A Igreja foi obrigada a reconhecer o seu erro, embora o tenha feito um pouco tardiamente, quando o Papa João Paulo II, em 2005, alguns séculos depois do equívoco, retratou-se com Galilei e se desculpou publicamente pelos erros e desmandos da Inquisição. Talvez seja isso que ainda mantenha coesa e forte uma das instituições mais poderosas do planeta, capaz de sobreviver a si mesma e aos enganos dos homens que a compõem: a força de errar e a coragem de admitir o erro, ainda que atemporalmente.
     É fácil para nós, homens assentados na ciência e apoiados na viga oca do ateísmo, condenar uma Igreja que comete erro tão medonho. Mas, e se estivéssemos lá, se fôssemos o homem rústico da época, como encararíamos a desmitificação da crença da Terra como centro do Universo, Céu acima para os bons e Inferno abaixo para os maus?
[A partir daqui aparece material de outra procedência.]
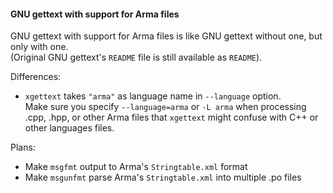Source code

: #### GNU gettext with support for Arma files

GNU gettext with support for Arma files is like GNU gettext without one, but only with one.  
(Original GNU gettext's `README` file is still available as `README`).

Differences:
* `xgettext` takes `"arma"` as language name in `--language` option.  
  Make sure you specify `--language=arma` or `-L arma` when processing .cpp, .hpp, or other Arma files that `xgettext` might confuse with C++ or other languages files.

Plans:
* Make `msgfmt` output to Arma's `Stringtable.xml` format
* Make `msgunfmt` parse Arma's `Stringtable.xml` into multiple .po files
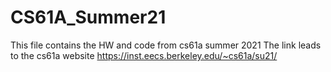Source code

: # CS61A_Summer21
This file contains the HW and code from cs61a summer 2021
The link leads to the cs61a website
https://inst.eecs.berkeley.edu/~cs61a/su21/

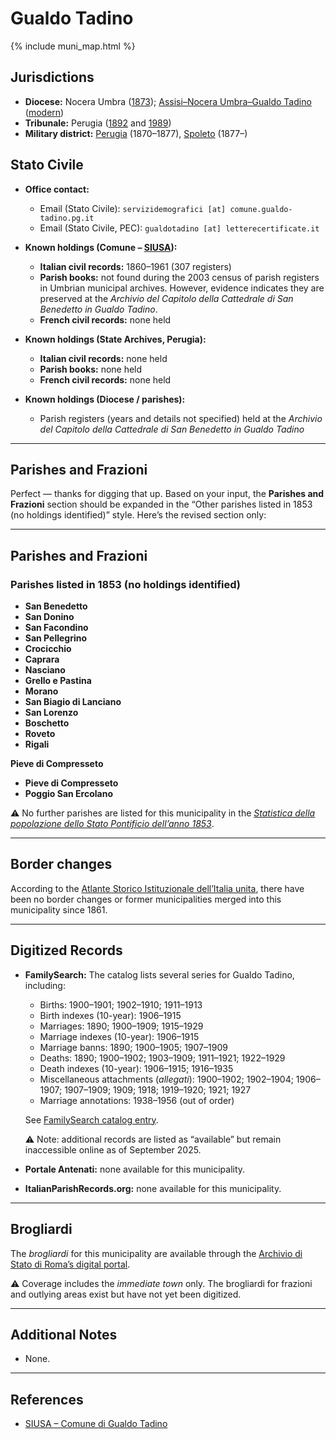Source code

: # Gualdo Tadino

{% include muni_map.html %}

## Jurisdictions

* **Diocese:** Nocera Umbra ([1873](https://www.google.it/books/edition/Il_libro_de_comuni_del_Regno_d_Italia_co/WF9mfeJJcDEC?gbpv=1)); [Assisi–Nocera Umbra–Gualdo Tadino](../dio/assisi.md) ([modern](https://www.chiesacattolica.it/annuario-cei/ricerca-parrocchie/))
* **Tribunale:** Perugia ([1892](https://www.google.it/books/edition/Bollettino_ufficiale_del_Ministero_di_gr/kRXd4t5fK-0C?hl=en&gbpv=1&pg=PA457&printsec=frontcover) and [1989](https://www.google.it/books/edition/Gazzetta_ufficiale_della_Repubblica_ital/-Z6nogg-qMQC?hl=en&gbpv=1&pg=RA8-PA38&printsec=frontcover))
* **Military district:** [Perugia](../mil/perugia.md) (1870–1877), [Spoleto](../mil/spoleto.md) (1877–)

## Stato Civile

* **Office contact:**

  * Email (Stato Civile): `servizidemografici [at] comune.gualdo-tadino.pg.it`
  * Email (Stato Civile, PEC): `gualdotadino [at] letterecertificate.it`

* **Known holdings (Comune – [SIUSA](https://siusa-archivi.cultura.gov.it/cgi-bin/siusa/pagina.pl?TipoPag=comparc&Chiave=329860)):**

  * **Italian civil records:** 1860–1961 (307 registers)
  * **Parish books:** not found during the 2003 census of parish registers in Umbrian municipal archives. However, evidence indicates they are preserved at the *Archivio del Capitolo della Cattedrale di San Benedetto in Gualdo Tadino*.
  * **French civil records:** none held

* **Known holdings (State Archives, Perugia):**

  * **Italian civil records:** none held
  * **Parish books:** none held
  * **French civil records:** none held

* **Known holdings (Diocese / parishes):**

  * Parish registers (years and details not specified) held at the *Archivio del Capitolo della Cattedrale di San Benedetto in Gualdo Tadino*

---

## Parishes and Frazioni

Perfect — thanks for digging that up. Based on your input, the **Parishes and Frazioni** section should be expanded in the “Other parishes listed in 1853 (no holdings identified)” style. Here’s the revised section only:

---

## Parishes and Frazioni

### Parishes listed in 1853 (no holdings identified)

* **San Benedetto**
* **San Donino**
* **San Facondino**
* **San Pellegrino**
* **Crocicchio**
* **Caprara**
* **Nasciano**
* **Grello e Pastina**
* **Morano**
* **San Biagio di Lanciano**
* **San Lorenzo**
* **Boschetto**
* **Roveto**
* **Rigali**

**Pieve di Compresseto**

* **Pieve di Compresseto**
* **Poggio San Ercolano**

⚠️ No further parishes are listed for this municipality in the *[Statistica della popolazione dello Stato Pontificio dell’anno 1853](https://www.google.it/books/edition/Statistics_della_popolazione_dello_Stato/v6dCAQAAMAAJ)*.

---

## Border changes

According to the [Atlante Storico Istituzionale dell’Italia unita](http://dati.san.beniculturali.it/asi/local/), there have been no border changes or former municipalities merged into this municipality since 1861.

---

## Digitized Records

* **FamilySearch:** The catalog lists several series for Gualdo Tadino, including:

  * Births: 1900–1901; 1902–1910; 1911–1913
  * Birth indexes (10-year): 1906–1915
  * Marriages: 1890; 1900–1909; 1915–1929
  * Marriage indexes (10-year): 1906–1915
  * Marriage banns: 1890; 1900–1905; 1907–1909
  * Deaths: 1890; 1900–1902; 1903–1909; 1911–1921; 1922–1929
  * Death indexes (10-year): 1906–1915; 1916–1935
  * Miscellaneous attachments (*allegati*): 1900–1902; 1902–1904; 1906–1907; 1907–1909; 1909; 1918; 1919–1920; 1921; 1927
  * Marriage annotations: 1938–1956 (out of order)

  See [FamilySearch catalog entry](https://www.familysearch.org/en/search/catalog/834750).

  ⚠️ Note: additional records are listed as “available” but remain inaccessible online as of September 2025.

* **Portale Antenati:** none available for this municipality.

* **ItalianParishRecords.org:** none available for this municipality.

---

## Brogliardi

The *brogliardi* for this municipality are available through the [Archivio di Stato di Roma’s digital portal](https://imagoarchiviodistatoroma.cultura.gov.it/Gregoriano/s_brogliardi.php?Provincia=Perugia&Denominazione=Gualdo).

⚠️ Coverage includes the *immediate town* only. The brogliardi for frazioni and outlying areas exist but have not yet been digitized.

---

## Additional Notes

* None.

---

## References

* [SIUSA – Comune di Gualdo Tadino](https://siusa-archivi.cultura.gov.it/cgi-bin/siusa/pagina.pl?TipoPag=comparc&Chiave=329860)
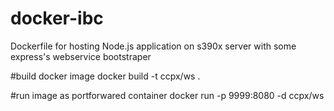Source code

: # docker-ibc
Dockerfile for hosting Node.js application on s390x server with some express's webservice bootstraper

#build docker image
docker build -t ccpx/ws .

#run image as portforwared container
docker run -p 9999:8080 -d ccpx/ws
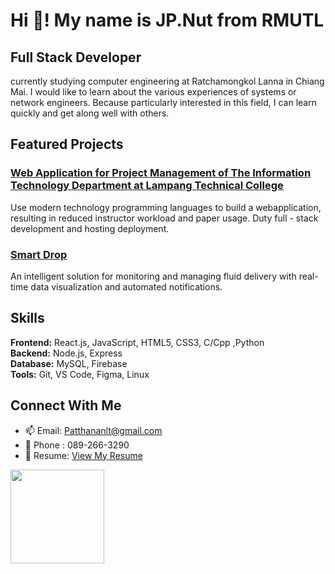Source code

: # Hi 👋! My name is JP.Nut from RMUTL

## Full Stack Developer

currently studying computer engineering at Ratchamongkol Lanna in Chiang Mai. I would like to learn about the various experiences of systems or network engineers. Because particularly interested in this field, I can learn quickly and get along well with others.

## Featured Projects

### [Web Application for Project Management of The Information Technology Department at Lampang Technical College](https://pms-client-production.up.railway.app/)
Use modern technology programming languages to build a webapplication, resulting in reduced instructor workload and paper usage. Duty full - stack development and hosting deployment.

### [Smart Drop](https://github.com/ItsRyS/Smart-DropV2)
An intelligent solution for monitoring and managing fluid delivery with real-time data visualization and automated notifications.

## Skills

**Frontend:** React.js, JavaScript, HTML5, CSS3, C/Cpp ,Python  
**Backend:** Node.js, Express  
**Database:**  MySQL, Firebase  
**Tools:** Git, VS Code, Figma, Linux

## Connect With Me

- 📫 Email: Patthananlt@gmail.com
- 📱 Phone : 089-266-3290
- 💼 Resume: [View My Resume](https://www.canva.com/design/DAGmlYCekf8/I-dvW3iYoJBFR4OixlJ52g/view?utm_content=DAGmlYCekf8&utm_campaign=designshare&utm_medium=link2&utm_source=uniquelinks&utlId=h2458e19487)
<img align="center" height="150" src="https://i.giphy.com/media/v1.Y2lkPTc5MGI3NjExazNicHpmb3J4emJzaTdvMHMxOTJqcm82MmF5dzJwMnNpOWIxd3dkZSZlcD12MV9pbnRlcm5hbF9naWZfYnlfaWQmY3Q9Zw/stETaVrFGySvW5tK3I/giphy.gif"  />

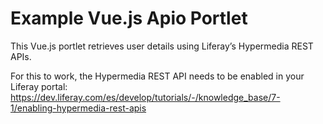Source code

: # Example Vue.js Apio Portlet

This Vue.js portlet retrieves user details using Liferay’s Hypermedia REST APIs.

For this to work, the Hypermedia REST API needs to be enabled in your Liferay portal: https://dev.liferay.com/es/develop/tutorials/-/knowledge_base/7-1/enabling-hypermedia-rest-apis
Por bem menos que isso matamos, morremos, fazemos guerras. Será que se tivéssemos o poder para isso, na época, nós mesmos não teríamos apedrejado os “hereges”, como hoje linchamos alguns marginais? Afinal, o que mais merece quem ousa por abaixo as crenças que sustentam nosso orgulho, nossos medos e nos consolam?
     Minhas palavras hoje podem estar parecendo palavras de um ateu, mas, não é isso. Do que estou tratando hoje é a maneira tosca e tola como nos limitamos e nos deixamos levar por opiniões tidas como certas e absolutas. Na noite de domingo, conversando com um professor de Física, ao dizer-lhe do meu fascínio pelo pôr-do-sol, ele me deu uma explicação científica, fria e absoluta, sobre os horrores, as explosões e o caos que constituem a nossa estrela-mãe. Embora meu amigo brincasse, foi algo como, bem no meio de um jantar, alguém se levantar para explicar detalhadamente todo o processo digestivo pelo qual passarão os saborosos alimentos com os quais estamos nos deliciando.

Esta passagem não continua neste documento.